The average practice does not understand how to comply or have the facility to comply in a meaningful and measured manner. There are several key changes in the 2009 Federal enactment of HITECH. First, within the medical office all personnel are covered; not just those with direct patient contact. Next, the distinction between those offices with direct patient care (traditional covered entities), who had a different standard than those entities that serve the needs of direct patient care offices, known as business associates, no longer exists. In addition, sub-contractors of business associates are now covered as well.
Concerned that HIPAA and HITECH did not provide enough safeguards for protected health information (PHI), the Texas legislature passed H.B. 300 in 2011. This law, containing even more stringent regulation than the federal scheme, went into effect on September 1, 2012. The importance of the Texas Public Law is that it is serving as a model for other states.
Individuals and entities determined to be “covered entities” (CE) under H.B. 300 will face several new requirements, including new training for employees regarding PHI, additional patient rights related to electronic medical records, and the potential for increased penalties for noncompliance.
CE must provide ongoing, customized training for their employees regarding both federal and state laws related to the protection of PHI. The training should be tailored to employee responsibilities and the entity’s contacts with PHI. Each new employee must complete the training within 60 days after his or her hire date, and the training must be repeated at least once every two years.
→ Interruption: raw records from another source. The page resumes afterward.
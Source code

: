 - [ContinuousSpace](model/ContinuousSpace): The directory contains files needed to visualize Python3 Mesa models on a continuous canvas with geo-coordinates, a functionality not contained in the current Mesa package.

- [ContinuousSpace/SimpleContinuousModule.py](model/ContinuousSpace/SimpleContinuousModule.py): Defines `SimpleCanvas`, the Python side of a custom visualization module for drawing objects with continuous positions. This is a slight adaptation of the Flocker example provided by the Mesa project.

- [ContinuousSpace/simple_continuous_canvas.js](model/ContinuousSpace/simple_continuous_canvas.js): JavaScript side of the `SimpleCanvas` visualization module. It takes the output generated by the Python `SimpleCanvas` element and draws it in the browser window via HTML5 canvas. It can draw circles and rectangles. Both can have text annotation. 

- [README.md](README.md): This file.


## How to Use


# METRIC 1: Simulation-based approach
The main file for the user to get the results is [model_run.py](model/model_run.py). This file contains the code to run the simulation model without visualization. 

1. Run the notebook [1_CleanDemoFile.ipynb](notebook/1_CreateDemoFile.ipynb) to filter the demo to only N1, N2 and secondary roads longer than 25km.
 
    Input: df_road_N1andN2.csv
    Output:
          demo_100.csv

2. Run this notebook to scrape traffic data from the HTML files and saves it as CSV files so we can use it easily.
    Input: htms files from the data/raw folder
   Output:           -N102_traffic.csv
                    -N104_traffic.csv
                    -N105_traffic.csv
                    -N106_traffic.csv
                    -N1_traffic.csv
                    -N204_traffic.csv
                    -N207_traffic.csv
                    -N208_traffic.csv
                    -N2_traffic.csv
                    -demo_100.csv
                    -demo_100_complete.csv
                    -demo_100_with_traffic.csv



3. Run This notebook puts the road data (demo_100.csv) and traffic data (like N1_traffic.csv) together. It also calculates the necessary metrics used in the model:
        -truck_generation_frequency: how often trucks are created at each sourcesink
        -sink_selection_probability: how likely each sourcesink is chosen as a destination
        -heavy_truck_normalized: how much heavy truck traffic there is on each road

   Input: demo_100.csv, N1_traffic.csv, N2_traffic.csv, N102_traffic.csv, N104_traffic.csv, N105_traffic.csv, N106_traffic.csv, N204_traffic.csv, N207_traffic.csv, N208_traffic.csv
Notably, under HIPAA, training is only required within a reasonable amount of time after hiring and when there are any material changes in privacy policies. Under both HIPAA and H.B. 300, “covered entities” must maintain records of every employee’s training attendance.
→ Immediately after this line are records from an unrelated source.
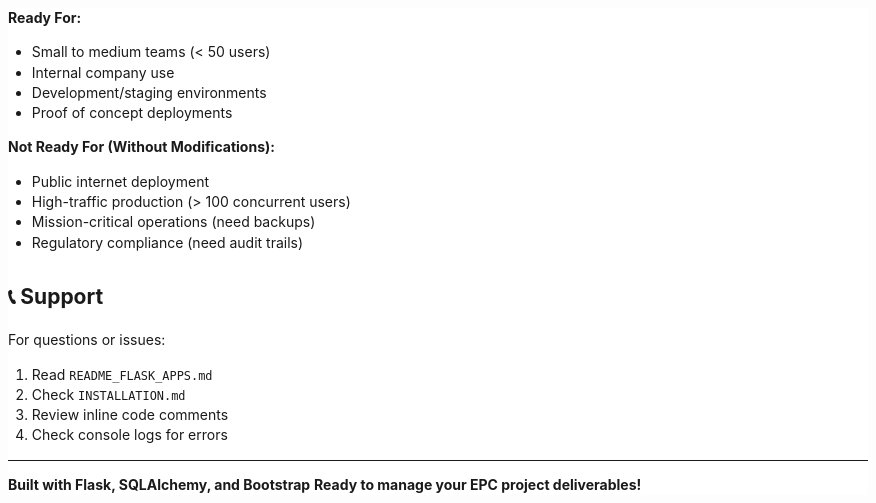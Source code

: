 **Ready For:**
- Small to medium teams (< 50 users)
- Internal company use
- Development/staging environments
- Proof of concept deployments

**Not Ready For (Without Modifications):**
- Public internet deployment
- High-traffic production (> 100 concurrent users)
- Mission-critical operations (need backups)
- Regulatory compliance (need audit trails)

## 📞 Support

For questions or issues:
1. Read `README_FLASK_APPS.md`
2. Check `INSTALLATION.md`
3. Review inline code comments
4. Check console logs for errors

---

**Built with Flask, SQLAlchemy, and Bootstrap**
**Ready to manage your EPC project deliverables!**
CE must provide patients with electronic copies of their electronic health records within 15 business days of the patient’s written request (under HIPAA, records must be provided within 30 days of a request). Additionally, the new Texas law requires the Texas Attorney General to establish a website that explains patient’s privacy rights under Texas and federal law. Also contained in H.B. 300 are provisions that prohibit the sale of PHI and require notice to patients regarding the electronic disclosure of PHI.
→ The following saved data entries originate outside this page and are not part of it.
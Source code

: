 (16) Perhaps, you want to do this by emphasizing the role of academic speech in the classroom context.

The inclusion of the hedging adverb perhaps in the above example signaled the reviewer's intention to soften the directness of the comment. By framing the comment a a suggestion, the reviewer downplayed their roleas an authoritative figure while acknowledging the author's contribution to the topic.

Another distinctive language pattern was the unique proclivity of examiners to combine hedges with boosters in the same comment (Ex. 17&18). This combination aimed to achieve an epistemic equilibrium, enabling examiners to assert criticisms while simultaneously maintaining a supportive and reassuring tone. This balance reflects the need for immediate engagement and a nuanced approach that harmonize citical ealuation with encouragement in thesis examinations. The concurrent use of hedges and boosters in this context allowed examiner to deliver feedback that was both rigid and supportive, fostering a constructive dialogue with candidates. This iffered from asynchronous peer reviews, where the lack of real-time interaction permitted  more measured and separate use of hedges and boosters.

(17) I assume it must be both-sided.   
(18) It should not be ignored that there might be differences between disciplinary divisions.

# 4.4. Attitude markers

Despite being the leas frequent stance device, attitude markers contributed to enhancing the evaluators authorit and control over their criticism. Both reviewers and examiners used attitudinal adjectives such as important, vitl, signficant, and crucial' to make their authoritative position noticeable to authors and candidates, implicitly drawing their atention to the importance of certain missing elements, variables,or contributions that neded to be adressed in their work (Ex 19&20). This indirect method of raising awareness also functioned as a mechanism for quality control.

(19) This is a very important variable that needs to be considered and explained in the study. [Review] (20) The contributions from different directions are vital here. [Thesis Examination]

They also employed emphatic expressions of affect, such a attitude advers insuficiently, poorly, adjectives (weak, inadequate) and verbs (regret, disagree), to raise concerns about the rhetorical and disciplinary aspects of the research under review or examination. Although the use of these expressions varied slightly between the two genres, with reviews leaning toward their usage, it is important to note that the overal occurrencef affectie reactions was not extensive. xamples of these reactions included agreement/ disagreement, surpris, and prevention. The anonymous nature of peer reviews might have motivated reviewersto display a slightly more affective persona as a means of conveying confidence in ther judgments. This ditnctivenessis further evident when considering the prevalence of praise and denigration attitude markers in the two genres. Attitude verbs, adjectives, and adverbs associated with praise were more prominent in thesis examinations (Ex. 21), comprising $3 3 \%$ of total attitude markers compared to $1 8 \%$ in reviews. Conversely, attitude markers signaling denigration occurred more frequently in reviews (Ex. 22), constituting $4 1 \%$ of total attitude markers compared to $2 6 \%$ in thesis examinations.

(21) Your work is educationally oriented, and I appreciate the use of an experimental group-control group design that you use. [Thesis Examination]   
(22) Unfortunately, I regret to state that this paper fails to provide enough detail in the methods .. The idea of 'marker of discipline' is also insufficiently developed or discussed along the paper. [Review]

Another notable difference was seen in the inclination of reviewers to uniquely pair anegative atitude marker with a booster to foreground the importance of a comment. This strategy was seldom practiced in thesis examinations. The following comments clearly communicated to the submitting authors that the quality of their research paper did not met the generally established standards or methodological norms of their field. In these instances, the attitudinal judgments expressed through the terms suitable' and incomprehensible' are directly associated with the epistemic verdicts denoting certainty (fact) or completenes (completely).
CE that wrongfully discloses a patient’s PHI will face increased civil penalties under H.B. 300 as well as any penalties for violating federal laws. The new Texas law allows for penalties ranging from $5,000 to $1.5 million per year. To determine the penalty amount, H.B. 300 lists five factors a court may consider:
– The seriousness of the violation
– The entity’s compliance history
– The risks of harm to the patient
– The amount necessary to deter future violations
– Efforts made to correct the violation
Six Key Elements Required for HIPAA/HITECH Compliance Programs
Any HIPAA/HITECH compliance program that you utilize must provide the following important elements to be of value and to keep you in compliance with both Federal and potential State law. The program must:
- Provide the policies and procedures that you will need
- Operate as a GAP analytic in the form of a survey to determine where you might not be fully compliant
- Provide a remediation schedule for resolution of identified deficiencies
- Provide event-specific training and re-training
- Enable the tracking of completion of training by each member of the staff, and finally,
- Must be flexible to account for changes in law and circumstance.
While the complexity continues to increase, companies and non-profits who proactively tackle their compliance program will benefit greatly.